Llega uno a cierta edad en que muchas cosas de su pasado han desaparecido. “Miren —les digo a mis hijos— ahí vivía mi abuela cuando yo era niño, el edificio se cayó en el temblor de 1985”.
Ya no existe el cine donde vi tantas películas memorables. De hecho, no sobrevive ninguno de los grandes cines de los que había en mi infancia. Hoy son grandes edificios. Uno es el Senado de la República.
El otro día me dio mucho gusto ver que el sastre que remendaba mis pantalones sigue trabajando en su vieja máquina de coser en un diminuto local que está junto a un restaurante muy popular entre los hípsters. En cambio, se evaporó el zapatero que cambiaba mis tacones desgastados.
Sí, mi pasado va desapareciendo. “Ni modo —pienso— así es la vida”. Recuerdo cómo mis abuelos y padres me decían lo mismo cuando yo era chico. “Ahí estaba el café donde mi papá jugaba dominó todas las tardes”, me señalaban. Ahora veo tapiado al lugar donde mi propio padre tomaba café todos los días con sus amigos.
La maldita pandemia se ha llevado muchos de esos espacios. “¿Te acuerdas del restaurante en la esquina de tal con cual?, pues fíjate que ya cerró”, vamos expresando con tristeza. “¿Qué habrá sido de la mesera que tenía una verruga junto a la comisura de los labios?”, nos preguntamos.
Muchos negocios no sobrevivieron a la crisis económica del covid-19, sobre todo los chicos que vivían al día.
Lo que francamente no esperaba es que este virulento vendaval se llevara a mi colegio.
Me refiero a la escuela donde estudié desde el kínder hasta la preparatoria. Quince años de mi vida. Dónde también estudió mi madre hasta la primaria, porque eso es lo que le correspondía a las mujeres en aquellas épocas.
Un colegio comunitario que tenía 78 años de edad. Una institución donde mi tío, el hermano de mi madre, fue director general. Y, desde luego, donde pasaron mis tres hijos en épocas diferentes.
Es cierto que, por la demografía, mi colegio cada vez tenía más problemas para sobrevivir.
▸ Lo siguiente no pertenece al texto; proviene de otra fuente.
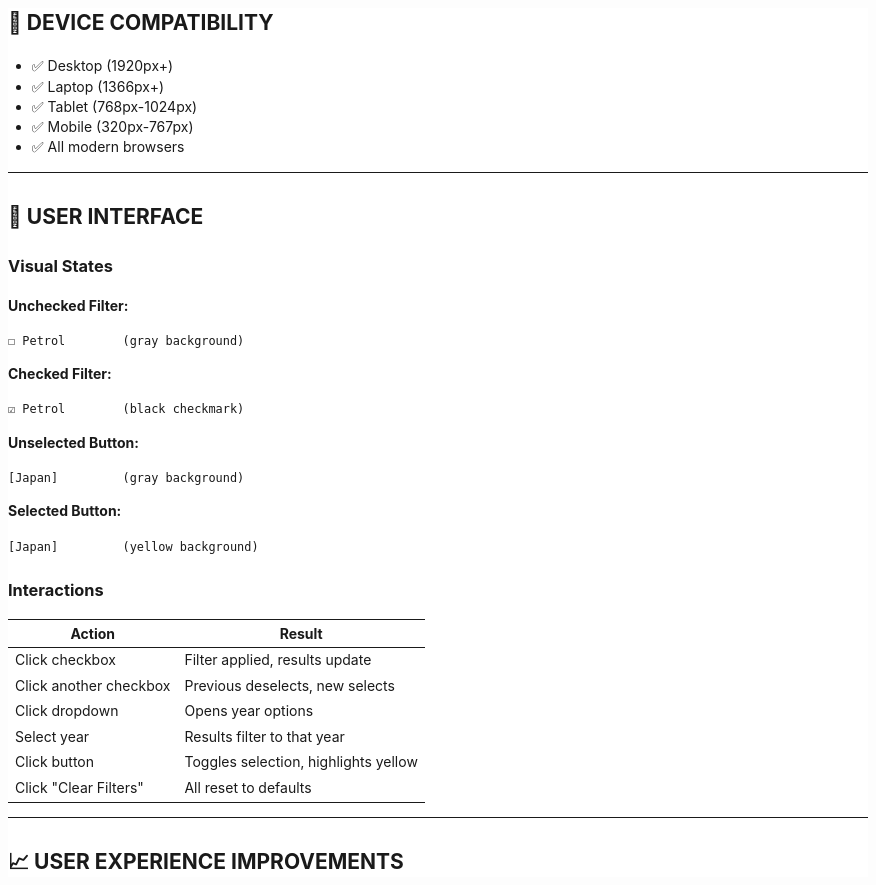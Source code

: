 
## 📱 DEVICE COMPATIBILITY

- ✅ Desktop (1920px+)
- ✅ Laptop (1366px+)
- ✅ Tablet (768px-1024px)
- ✅ Mobile (320px-767px)
- ✅ All modern browsers

---

## 🎨 USER INTERFACE

### Visual States

**Unchecked Filter:**
```
☐ Petrol        (gray background)
```

**Checked Filter:**
```
☑ Petrol        (black checkmark)
```

**Unselected Button:**
```
[Japan]         (gray background)
```

**Selected Button:**
```
[Japan]         (yellow background)
```

### Interactions

| Action | Result |
|--------|--------|
| Click checkbox | Filter applied, results update |
| Click another checkbox | Previous deselects, new selects |
| Click dropdown | Opens year options |
| Select year | Results filter to that year |
| Click button | Toggles selection, highlights yellow |
| Click "Clear Filters" | All reset to defaults |

---

## 📈 USER EXPERIENCE IMPROVEMENTS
Además, a diferencia del pasado, ahora tenía una mayor competencia. Pero el golpe de gracia se lo dio la pandemia. Se tornó financieramente imposible seguir manteniendo a la institución.
Nos avisan, entonces, que el colegio se fusionará con otro a partir del año que viene. El huracán de recuerdos de nuestra infancia y adolescencia nos avienta a una esquina con un nudo en la garganta. Hablo en plural porque mi madre no lo puede creer y, con ojos lagrimosos, manifiesta su tristeza. Todos están atónitos. Con mis compañeros de generación intercambio comentarios de asombro en el WhatsApp. ¿Dónde quedó nuestro mundo?
Cierro los ojos y veo a la maestra enseñándonos el alfabeto. Ella dice “a” y nosotros repetimos “a”. Luego la “b” y así hasta la “z”. Con una vara de madera señala en el pizarrón cada una de las letras hermosamente dibujadas. Suena el timbre. Es la hora del recreo. Salimos volados a comprar un dulce en la tiendita. Jugamos futbol con una pelota hecha con una bolsa de plástico llena de basura.
Recuerdo la banca de cemento donde me sentaba a echar novia con mi primera enamorada. Bien abrazaditos, con mucha discreción, nos besábamos en la boca. Había que cuidarse que no nos viera el prefecto, mejor conocido como “el poli”.
Ahí está, en mi colegio desaparecido, el maestro bonachón al que le decíamos El Lincoln, porque no tenía un dedo: era “el incompleto”. Rememoro el día que me expulsaron toda una semana por bailar el jarabe tapatío sobre la chamarra de piel de una profesora que detestaba. Miro el laboratorio donde preparábamos sustancias secretas en temibles matraces.
Y los amigos, lo mejor de mi colegio. Amigos de toda la vida. Hermanos por elección. Todavía, por fortuna, aquí están, como estaban en los planteles de la Del Valle y la Florida. Los vi la semana pasada y comentamos el rumor que probablemente desaparecería nuestra escuela. No quisimos profundizar por lo que esto representaba. Es un trago muy amargo que hay que pasarse en sorbitos.
Mi pasado, efectivamente, está desapareciendo físicamente. Ya no están ahí personas, lugares y cosas que en algún momento fueron tan importantes. Ahora mi colegio, carajo. No puede ser. Eso sí no me lo esperaba. “¿Qué sigue?”, me pregunto. Se apodera de mí una nostalgia dolorosa, pero placentera. Me duele la evaporación, mas me agradan los gratos recuerdos. Adiós, CHS, te vamos a extrañar. “A ver Zuckermann, deletree esa palabra”. “Sí maestra, e,x,t…”.